■ **WORK TASK**: Report every line from the following entries that contains the string "JavaScript".

■ **SOURCE DATA**:

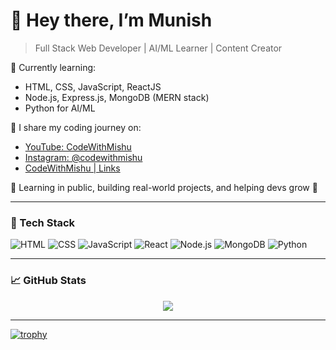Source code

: # 👋 Hey there, I’m Munish

> Full Stack Web Developer | AI/ML Learner | Content Creator

🎯 Currently learning:
- HTML, CSS, JavaScript, ReactJS
- Node.js, Express.js, MongoDB (MERN stack)
- Python for AI/ML

📸 I share my coding journey on:
- [YouTube: CodeWithMishu](http://youtube.com/@CodeWithMishu)
- [Instagram: @codewithmishu](https://www.instagram.com/codewithmishu?igsh=MTg0MDR4eHdjaG1uaA==)
- [CodeWithMishu | Links](https://code-with-mishu-links.vercel.app/)

🧠 Learning in public, building real-world projects, and helping devs grow 🚀

---

### 🔧 Tech Stack
![HTML](https://img.shields.io/badge/-HTML5-E34F26?style=flat&logo=html5&logoColor=white)
![CSS](https://img.shields.io/badge/-CSS3-1572B6?style=flat&logo=css3)
![JavaScript](https://img.shields.io/badge/-JavaScript-F7DF1E?style=flat&logo=javascript&logoColor=black)
![React](https://img.shields.io/badge/-React-61DAFB?style=flat&logo=react)
![Node.js](https://img.shields.io/badge/-Node.js-339933?style=flat&logo=node.js)
![MongoDB](https://img.shields.io/badge/-MongoDB-47A248?style=flat&logo=mongodb)
![Python](https://img.shields.io/badge/-Python-3776AB?style=flat&logo=python)

---

### 📈 GitHub Stats
<p align="center">
  <img src="https://github-readme-stats.vercel.app/api?username=CodeWithMishu&show_icons=true&theme=radical" />
</p>

---

[![trophy](https://github-profile-trophy.vercel.app/?username=CodeWithMishu&theme=radical)](https://github.com/ryo-ma/github-profile-trophy)

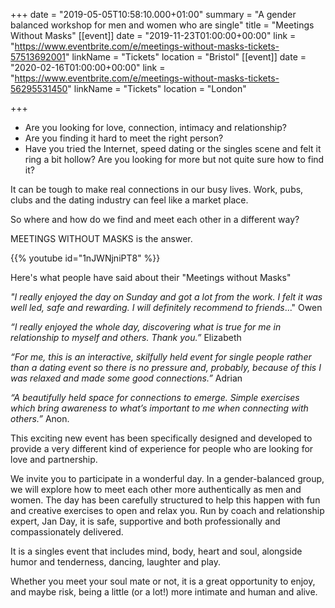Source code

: +++
date = "2019-05-05T10:58:10.000+01:00"
summary = "A gender balanced workshop for men and women who are single"
title = "Meetings Without Masks"
[[event]]
date = "2019-11-23T01:00:00+00:00"
link = "https://www.eventbrite.com/e/meetings-without-masks-tickets-57513692001"
linkName = "Tickets"
location = "Bristol"
[[event]]
date = "2020-02-16T01:00:00+00:00"
link = "https://www.eventbrite.com/e/meetings-without-masks-tickets-56295531450"
linkName = "Tickets"
location = "London"

+++
* Are you looking for love, connection, intimacy and relationship?
* Are you finding it hard to meet the right person?
* Have you tried the Internet, speed dating or the singles scene and felt it ring a bit hollow? Are you looking for more but not quite sure how to find it?

It can be tough to make real connections in our busy lives. Work, pubs, clubs and the dating industry can feel like a market place.

So where and how do we find and meet each other in a different way?

MEETINGS WITHOUT MASKS is the answer.

{{% youtube id="1nJWNjniPT8" %}}

Here's what people have said about their "Meetings without Masks"

_"I really enjoyed the day on Sunday and got a lot from the work. I felt it was well led, safe and rewarding. I will definitely recommend to friends_..."   Owen

_“I really enjoyed the whole day, discovering what is true for me in relationship to myself and others. Thank you.”_ Elizabeth

_“For me, this is an interactive, skilfully held event for single people rather than a dating event so there is no pressure and, probably, because of this I was relaxed and made some good connections.”_ Adrian

_“A beautifully held space for connections to emerge. Simple exercises which bring awareness to what’s important to me when connecting with others.”_ Anon.

</div>

This exciting new event has been specifically designed and developed to provide a very different kind of experience for people who are looking for love and partnership.

We invite you to participate in a wonderful day. In a gender-balanced group, we will explore how to meet each other more authentically as men and women. The day has been carefully structured to help this happen with fun and creative exercises to open and relax you. Run by coach and relationship expert, Jan Day, it is safe, supportive and both professionally and compassionately delivered.

It is a singles event that includes mind, body, heart and soul, alongside humor and tenderness, dancing, laughter and play.

Whether you meet your soul mate or not, it is a great opportunity to enjoy, and maybe risk, being a little (or a lot!) more intimate and human and alive.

■ **COMPLETED EXERCISE**:
- HTML, CSS, JavaScript, ReactJS
![JavaScript](https://img.shields.io/badge/-JavaScript-F7DF1E?style=flat&logo=javascript&logoColor=black)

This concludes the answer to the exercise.